Line count for the string "Insertion": give the number of lines in the data below that contain it, and nothing more.

Content starts

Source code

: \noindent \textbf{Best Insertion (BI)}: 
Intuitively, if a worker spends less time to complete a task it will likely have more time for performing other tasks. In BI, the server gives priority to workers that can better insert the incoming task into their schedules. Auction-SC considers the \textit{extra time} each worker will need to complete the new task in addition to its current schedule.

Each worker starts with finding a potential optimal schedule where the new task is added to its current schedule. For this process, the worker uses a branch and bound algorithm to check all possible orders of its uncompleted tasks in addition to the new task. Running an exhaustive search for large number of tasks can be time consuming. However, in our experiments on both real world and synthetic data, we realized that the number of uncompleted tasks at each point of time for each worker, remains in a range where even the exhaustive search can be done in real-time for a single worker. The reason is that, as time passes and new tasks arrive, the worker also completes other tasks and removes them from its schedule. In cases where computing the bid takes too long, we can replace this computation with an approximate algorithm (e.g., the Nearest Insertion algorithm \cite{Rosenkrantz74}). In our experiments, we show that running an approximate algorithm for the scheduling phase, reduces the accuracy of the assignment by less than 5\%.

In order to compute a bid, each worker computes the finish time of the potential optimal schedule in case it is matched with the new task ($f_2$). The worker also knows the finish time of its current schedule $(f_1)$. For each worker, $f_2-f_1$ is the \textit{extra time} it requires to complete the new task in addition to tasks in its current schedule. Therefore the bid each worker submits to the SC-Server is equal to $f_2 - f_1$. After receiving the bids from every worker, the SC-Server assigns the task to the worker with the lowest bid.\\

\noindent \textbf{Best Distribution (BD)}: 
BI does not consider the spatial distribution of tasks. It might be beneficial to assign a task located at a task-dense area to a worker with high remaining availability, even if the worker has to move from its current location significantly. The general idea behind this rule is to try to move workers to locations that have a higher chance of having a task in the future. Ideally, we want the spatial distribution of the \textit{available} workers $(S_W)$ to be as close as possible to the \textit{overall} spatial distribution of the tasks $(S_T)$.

Content ends

▸ Exercise result
2